Exercise directions:
Please copy, exactly as they appear below, the lines from the one containing "那么，回到问题的核心——美国" through the one containing "然而，尽管技术上可行，实际操".

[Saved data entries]
#####

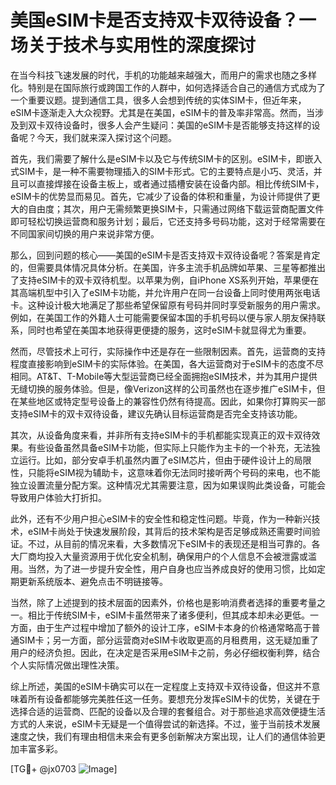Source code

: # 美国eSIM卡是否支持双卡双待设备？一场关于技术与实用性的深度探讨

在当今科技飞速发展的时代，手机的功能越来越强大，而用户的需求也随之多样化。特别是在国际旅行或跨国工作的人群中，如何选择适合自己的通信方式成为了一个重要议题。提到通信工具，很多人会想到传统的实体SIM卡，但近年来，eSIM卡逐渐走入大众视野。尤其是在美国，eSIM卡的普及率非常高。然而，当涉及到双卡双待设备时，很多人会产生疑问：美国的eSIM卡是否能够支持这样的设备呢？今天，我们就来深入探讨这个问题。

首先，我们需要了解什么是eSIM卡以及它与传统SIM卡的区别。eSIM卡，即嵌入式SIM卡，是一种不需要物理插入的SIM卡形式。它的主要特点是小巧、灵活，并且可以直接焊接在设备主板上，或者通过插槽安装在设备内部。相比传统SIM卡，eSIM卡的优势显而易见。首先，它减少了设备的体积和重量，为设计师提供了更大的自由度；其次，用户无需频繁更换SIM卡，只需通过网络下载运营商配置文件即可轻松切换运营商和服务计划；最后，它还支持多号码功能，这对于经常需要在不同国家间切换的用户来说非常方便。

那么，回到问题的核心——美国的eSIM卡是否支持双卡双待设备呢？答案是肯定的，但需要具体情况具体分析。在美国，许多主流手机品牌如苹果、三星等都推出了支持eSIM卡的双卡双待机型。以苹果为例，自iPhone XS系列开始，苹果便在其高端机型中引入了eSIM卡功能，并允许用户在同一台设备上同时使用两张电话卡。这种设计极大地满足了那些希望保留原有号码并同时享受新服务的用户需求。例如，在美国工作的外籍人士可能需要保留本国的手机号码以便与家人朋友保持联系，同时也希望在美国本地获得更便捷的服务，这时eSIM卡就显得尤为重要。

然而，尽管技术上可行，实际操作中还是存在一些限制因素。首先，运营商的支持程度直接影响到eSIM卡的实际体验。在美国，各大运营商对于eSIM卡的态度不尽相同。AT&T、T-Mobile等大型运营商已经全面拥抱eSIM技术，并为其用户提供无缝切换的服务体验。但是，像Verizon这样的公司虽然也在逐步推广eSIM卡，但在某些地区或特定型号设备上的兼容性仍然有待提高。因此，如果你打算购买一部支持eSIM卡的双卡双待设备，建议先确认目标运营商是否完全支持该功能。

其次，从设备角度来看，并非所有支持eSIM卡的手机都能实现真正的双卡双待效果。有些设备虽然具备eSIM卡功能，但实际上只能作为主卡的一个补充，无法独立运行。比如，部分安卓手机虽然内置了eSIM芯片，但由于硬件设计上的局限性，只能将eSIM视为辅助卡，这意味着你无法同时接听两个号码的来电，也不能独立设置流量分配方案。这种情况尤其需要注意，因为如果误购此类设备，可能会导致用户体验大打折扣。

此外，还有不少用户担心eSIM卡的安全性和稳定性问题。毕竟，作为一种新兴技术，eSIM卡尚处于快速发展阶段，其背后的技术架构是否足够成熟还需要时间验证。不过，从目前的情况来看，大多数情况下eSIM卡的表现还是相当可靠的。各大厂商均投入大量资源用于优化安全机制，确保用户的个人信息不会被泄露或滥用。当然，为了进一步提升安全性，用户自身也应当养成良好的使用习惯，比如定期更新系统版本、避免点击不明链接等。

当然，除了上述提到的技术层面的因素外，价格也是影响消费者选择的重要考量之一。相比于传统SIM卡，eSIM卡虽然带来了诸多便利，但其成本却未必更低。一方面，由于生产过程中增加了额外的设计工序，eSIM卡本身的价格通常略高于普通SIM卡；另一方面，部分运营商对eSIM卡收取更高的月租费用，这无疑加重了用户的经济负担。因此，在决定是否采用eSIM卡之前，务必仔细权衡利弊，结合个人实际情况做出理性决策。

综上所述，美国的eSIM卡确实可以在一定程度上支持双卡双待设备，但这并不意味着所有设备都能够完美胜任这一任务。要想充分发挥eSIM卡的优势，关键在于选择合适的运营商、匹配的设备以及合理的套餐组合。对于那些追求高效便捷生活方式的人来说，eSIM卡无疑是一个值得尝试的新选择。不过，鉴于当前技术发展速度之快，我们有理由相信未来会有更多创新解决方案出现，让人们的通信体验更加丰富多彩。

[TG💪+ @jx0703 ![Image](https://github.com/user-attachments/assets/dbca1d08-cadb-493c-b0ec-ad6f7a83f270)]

#####

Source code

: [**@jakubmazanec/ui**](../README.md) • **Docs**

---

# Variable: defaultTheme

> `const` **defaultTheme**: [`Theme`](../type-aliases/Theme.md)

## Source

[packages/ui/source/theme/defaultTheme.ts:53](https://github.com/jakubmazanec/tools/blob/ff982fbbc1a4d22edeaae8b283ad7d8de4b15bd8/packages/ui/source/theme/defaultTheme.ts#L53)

#####

Answer for the task:
那么，回到问题的核心——美国的eSIM卡是否支持双卡双待设备呢？答案是肯定的，但需要具体情况具体分析。在美国，许多主流手机品牌如苹果、三星等都推出了支持eSIM卡的双卡双待机型。以苹果为例，自iPhone XS系列开始，苹果便在其高端机型中引入了eSIM卡功能，并允许用户在同一台设备上同时使用两张电话卡。这种设计极大地满足了那些希望保留原有号码并同时享受新服务的用户需求。例如，在美国工作的外籍人士可能需要保留本国的手机号码以便与家人朋友保持联系，同时也希望在美国本地获得更便捷的服务，这时eSIM卡就显得尤为重要。

然而，尽管技术上可行，实际操作中还是存在一些限制因素。首先，运营商的支持程度直接影响到eSIM卡的实际体验。在美国，各大运营商对于eSIM卡的态度不尽相同。AT&T、T-Mobile等大型运营商已经全面拥抱eSIM技术，并为其用户提供无缝切换的服务体验。但是，像Verizon这样的公司虽然也在逐步推广eSIM卡，但在某些地区或特定型号设备上的兼容性仍然有待提高。因此，如果你打算购买一部支持eSIM卡的双卡双待设备，建议先确认目标运营商是否完全支持该功能。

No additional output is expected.